(Stored items from a collection)
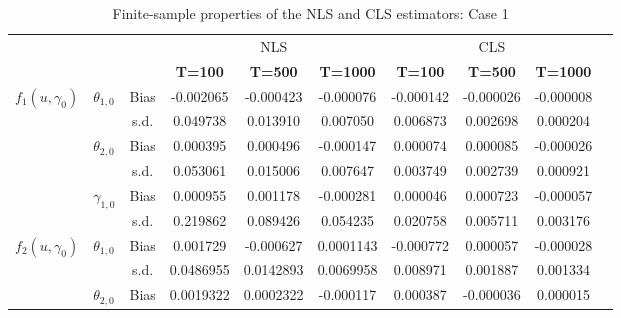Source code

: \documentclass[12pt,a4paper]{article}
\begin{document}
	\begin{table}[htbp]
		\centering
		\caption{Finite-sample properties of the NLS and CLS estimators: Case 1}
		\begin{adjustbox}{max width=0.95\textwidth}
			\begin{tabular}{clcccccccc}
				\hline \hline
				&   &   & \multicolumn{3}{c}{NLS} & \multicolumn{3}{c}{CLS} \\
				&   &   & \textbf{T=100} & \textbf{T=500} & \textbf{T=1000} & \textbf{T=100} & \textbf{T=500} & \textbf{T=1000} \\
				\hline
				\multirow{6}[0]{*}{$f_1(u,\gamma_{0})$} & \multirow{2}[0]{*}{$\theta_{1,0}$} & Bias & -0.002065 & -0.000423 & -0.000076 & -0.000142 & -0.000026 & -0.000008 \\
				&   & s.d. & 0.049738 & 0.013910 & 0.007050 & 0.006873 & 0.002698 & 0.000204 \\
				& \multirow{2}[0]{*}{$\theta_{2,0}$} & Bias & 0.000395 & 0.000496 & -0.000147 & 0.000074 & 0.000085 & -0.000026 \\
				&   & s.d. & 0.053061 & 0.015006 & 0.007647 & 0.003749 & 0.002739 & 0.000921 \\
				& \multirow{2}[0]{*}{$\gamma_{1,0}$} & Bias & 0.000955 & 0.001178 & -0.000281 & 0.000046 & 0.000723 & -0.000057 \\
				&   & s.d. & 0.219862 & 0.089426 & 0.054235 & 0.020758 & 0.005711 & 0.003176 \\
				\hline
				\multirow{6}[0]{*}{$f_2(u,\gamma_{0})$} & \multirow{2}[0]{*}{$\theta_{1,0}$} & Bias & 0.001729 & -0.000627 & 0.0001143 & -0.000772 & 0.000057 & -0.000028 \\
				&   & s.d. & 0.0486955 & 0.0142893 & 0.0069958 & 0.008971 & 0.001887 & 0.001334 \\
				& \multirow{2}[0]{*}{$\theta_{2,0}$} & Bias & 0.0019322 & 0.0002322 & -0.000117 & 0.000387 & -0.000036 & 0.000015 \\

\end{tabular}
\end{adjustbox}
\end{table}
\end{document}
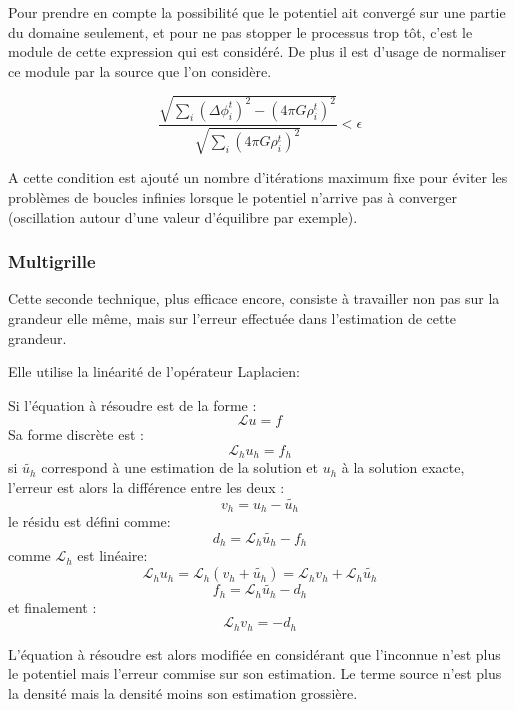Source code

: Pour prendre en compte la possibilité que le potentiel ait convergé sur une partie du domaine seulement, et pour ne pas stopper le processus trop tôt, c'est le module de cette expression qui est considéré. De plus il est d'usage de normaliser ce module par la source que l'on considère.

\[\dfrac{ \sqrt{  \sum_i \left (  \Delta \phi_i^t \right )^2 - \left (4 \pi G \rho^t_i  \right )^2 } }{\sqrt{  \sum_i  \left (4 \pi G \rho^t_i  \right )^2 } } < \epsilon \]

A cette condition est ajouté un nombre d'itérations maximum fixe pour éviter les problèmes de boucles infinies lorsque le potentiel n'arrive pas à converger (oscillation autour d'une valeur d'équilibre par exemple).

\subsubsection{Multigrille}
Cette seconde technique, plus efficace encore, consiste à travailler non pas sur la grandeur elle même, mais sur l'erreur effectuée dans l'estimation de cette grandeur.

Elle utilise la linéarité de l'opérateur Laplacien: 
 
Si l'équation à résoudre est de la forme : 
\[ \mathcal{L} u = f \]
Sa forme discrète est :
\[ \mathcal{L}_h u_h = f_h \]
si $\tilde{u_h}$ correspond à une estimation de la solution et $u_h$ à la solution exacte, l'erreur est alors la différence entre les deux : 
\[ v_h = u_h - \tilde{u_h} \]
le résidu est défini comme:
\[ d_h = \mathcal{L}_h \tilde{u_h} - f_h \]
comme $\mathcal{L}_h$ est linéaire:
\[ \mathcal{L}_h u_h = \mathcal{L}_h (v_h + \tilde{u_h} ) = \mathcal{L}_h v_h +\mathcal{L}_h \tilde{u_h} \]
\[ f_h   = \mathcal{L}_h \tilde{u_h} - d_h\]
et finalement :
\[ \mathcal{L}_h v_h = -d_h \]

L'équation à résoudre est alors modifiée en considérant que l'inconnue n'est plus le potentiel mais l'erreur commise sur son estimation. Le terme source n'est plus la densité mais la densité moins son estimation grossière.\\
* * *
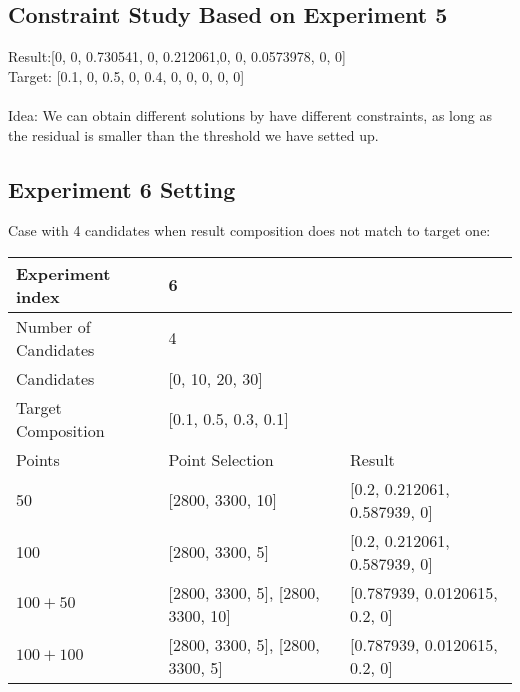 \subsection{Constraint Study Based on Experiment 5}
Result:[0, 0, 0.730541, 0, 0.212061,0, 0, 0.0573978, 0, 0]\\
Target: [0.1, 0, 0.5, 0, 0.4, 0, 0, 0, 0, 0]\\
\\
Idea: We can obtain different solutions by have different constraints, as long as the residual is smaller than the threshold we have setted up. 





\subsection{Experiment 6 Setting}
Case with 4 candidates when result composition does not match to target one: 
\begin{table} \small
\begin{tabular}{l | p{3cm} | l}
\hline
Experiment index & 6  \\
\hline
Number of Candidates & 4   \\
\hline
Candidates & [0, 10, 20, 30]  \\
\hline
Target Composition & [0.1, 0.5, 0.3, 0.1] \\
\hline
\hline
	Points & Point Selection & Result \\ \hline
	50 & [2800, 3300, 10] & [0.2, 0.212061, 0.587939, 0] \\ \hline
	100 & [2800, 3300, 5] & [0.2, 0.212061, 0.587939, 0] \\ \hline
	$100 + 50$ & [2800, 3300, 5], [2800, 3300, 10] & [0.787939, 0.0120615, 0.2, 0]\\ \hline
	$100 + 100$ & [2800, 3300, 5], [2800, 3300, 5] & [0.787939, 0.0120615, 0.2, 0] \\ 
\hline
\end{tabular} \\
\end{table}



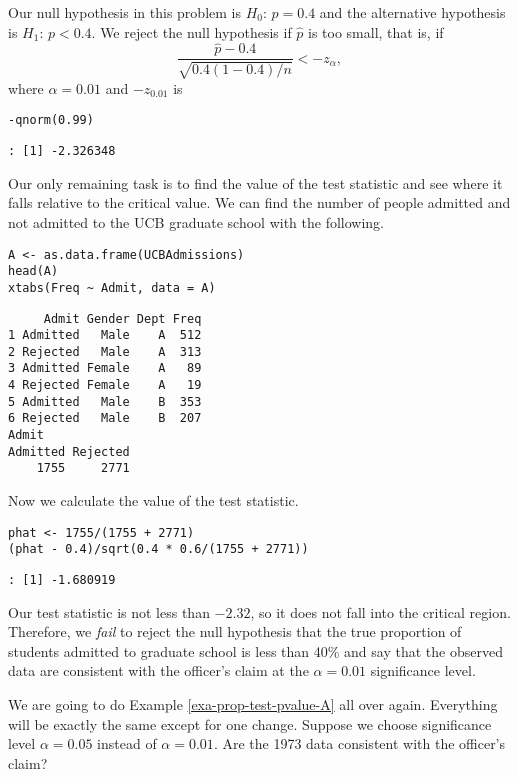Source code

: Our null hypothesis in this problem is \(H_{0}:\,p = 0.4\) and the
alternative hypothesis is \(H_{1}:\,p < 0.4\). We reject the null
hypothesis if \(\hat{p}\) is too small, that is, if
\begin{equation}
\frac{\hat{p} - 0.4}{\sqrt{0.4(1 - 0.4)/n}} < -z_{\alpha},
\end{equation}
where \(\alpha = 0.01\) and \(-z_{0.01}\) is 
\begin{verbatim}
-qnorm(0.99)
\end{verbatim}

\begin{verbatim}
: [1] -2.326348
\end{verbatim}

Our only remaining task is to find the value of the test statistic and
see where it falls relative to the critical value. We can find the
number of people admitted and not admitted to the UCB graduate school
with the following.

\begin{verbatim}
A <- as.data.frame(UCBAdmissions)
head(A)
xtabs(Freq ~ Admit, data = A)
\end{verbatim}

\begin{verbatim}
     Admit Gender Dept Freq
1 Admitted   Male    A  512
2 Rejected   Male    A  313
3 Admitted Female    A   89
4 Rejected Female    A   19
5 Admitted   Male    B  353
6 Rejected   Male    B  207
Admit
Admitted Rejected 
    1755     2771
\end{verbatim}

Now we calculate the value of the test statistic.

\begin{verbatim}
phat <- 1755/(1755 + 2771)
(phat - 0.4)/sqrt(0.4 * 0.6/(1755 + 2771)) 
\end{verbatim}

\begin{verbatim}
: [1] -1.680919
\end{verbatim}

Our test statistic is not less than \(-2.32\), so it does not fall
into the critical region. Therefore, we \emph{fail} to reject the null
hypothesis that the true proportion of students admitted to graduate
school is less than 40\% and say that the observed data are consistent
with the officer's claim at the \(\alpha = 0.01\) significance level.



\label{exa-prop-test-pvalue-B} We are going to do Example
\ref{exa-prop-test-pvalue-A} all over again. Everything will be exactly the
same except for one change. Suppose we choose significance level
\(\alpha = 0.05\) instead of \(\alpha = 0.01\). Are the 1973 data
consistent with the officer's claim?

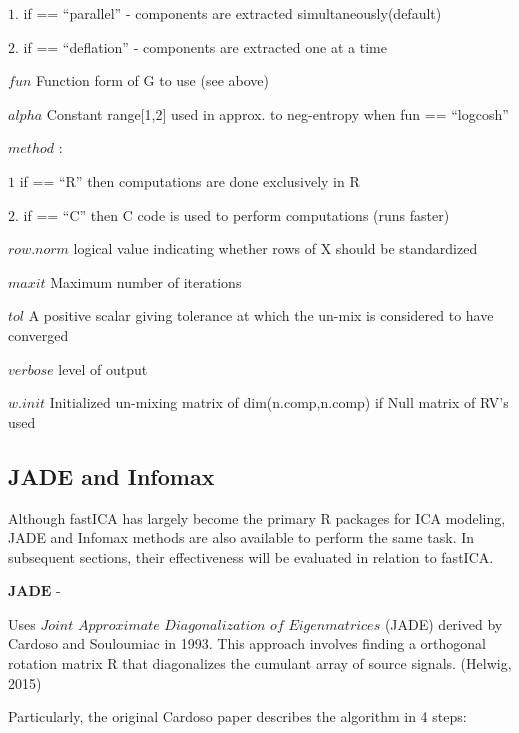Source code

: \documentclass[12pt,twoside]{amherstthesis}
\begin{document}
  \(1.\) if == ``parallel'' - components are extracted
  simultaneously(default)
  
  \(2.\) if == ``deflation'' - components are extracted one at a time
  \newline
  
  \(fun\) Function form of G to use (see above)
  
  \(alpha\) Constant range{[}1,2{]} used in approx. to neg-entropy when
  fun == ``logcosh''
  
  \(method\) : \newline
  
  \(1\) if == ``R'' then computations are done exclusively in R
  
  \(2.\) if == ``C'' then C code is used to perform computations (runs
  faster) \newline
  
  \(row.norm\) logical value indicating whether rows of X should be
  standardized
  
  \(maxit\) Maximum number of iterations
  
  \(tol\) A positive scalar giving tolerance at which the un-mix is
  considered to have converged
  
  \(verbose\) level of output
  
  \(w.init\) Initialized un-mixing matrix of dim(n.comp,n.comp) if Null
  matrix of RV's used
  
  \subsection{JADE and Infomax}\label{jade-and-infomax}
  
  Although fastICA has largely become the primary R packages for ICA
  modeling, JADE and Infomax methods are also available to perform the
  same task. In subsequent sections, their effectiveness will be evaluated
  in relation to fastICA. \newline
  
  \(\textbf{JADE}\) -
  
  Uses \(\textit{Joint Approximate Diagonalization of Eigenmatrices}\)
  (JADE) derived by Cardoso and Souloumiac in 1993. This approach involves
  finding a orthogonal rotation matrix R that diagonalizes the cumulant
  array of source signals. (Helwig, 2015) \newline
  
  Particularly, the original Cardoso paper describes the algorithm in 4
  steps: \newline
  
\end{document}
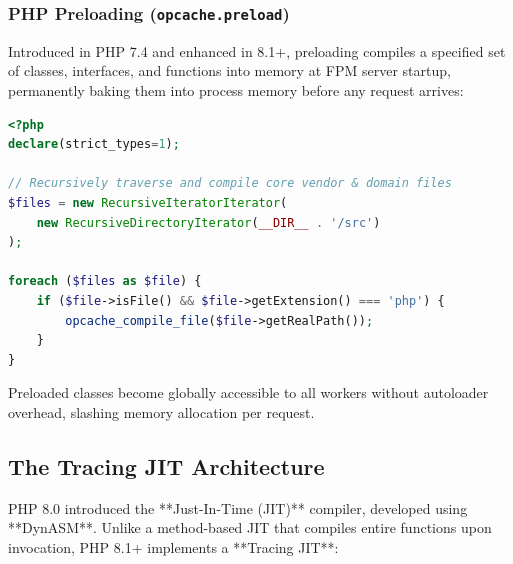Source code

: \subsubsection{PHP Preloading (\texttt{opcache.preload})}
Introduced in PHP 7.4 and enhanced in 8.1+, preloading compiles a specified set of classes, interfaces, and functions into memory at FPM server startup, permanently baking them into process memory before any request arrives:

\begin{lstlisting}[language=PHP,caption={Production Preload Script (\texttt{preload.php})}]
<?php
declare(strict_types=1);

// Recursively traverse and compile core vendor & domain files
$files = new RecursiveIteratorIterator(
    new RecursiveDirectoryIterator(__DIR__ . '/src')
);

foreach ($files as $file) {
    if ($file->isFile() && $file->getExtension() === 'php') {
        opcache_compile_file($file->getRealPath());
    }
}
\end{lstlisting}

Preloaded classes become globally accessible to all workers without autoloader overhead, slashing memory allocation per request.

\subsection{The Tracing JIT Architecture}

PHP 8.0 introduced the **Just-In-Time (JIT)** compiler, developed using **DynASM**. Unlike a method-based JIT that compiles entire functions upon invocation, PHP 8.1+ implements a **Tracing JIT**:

■ **TASK TO COMPLETE**:
The answer must be the part of the records that opens with the line containing "phat <- 1755/(1755 + 2771)" and closes with the line containing "dim(n.comp,n.comp) if Null", reproduced exactly, with no pictures.

■ **EXPECTED ANSWER**:
phat <- 1755/(1755 + 2771)
(phat - 0.4)/sqrt(0.4 * 0.6/(1755 + 2771)) 
\end{verbatim}

\begin{verbatim}
: [1] -1.680919
\end{verbatim}

Our test statistic is not less than \(-2.32\), so it does not fall
into the critical region. Therefore, we \emph{fail} to reject the null
hypothesis that the true proportion of students admitted to graduate
school is less than 40\% and say that the observed data are consistent
with the officer's claim at the \(\alpha = 0.01\) significance level.



\label{exa-prop-test-pvalue-B} We are going to do Example
\ref{exa-prop-test-pvalue-A} all over again. Everything will be exactly the
same except for one change. Suppose we choose significance level
\(\alpha = 0.05\) instead of \(\alpha = 0.01\). Are the 1973 data
consistent with the officer's claim?

Source code

: \documentclass[12pt,twoside]{amherstthesis}
\begin{document}
  \(1.\) if == ``parallel'' - components are extracted
  simultaneously(default)
  
  \(2.\) if == ``deflation'' - components are extracted one at a time
  \newline
  
  \(fun\) Function form of G to use (see above)
  
  \(alpha\) Constant range{[}1,2{]} used in approx. to neg-entropy when
  fun == ``logcosh''
  
  \(method\) : \newline
  
  \(1\) if == ``R'' then computations are done exclusively in R
  
  \(2.\) if == ``C'' then C code is used to perform computations (runs
  faster) \newline
  
  \(row.norm\) logical value indicating whether rows of X should be
  standardized
  
  \(maxit\) Maximum number of iterations
  
  \(tol\) A positive scalar giving tolerance at which the un-mix is
  considered to have converged
  
  \(verbose\) level of output
  
  \(w.init\) Initialized un-mixing matrix of dim(n.comp,n.comp) if Null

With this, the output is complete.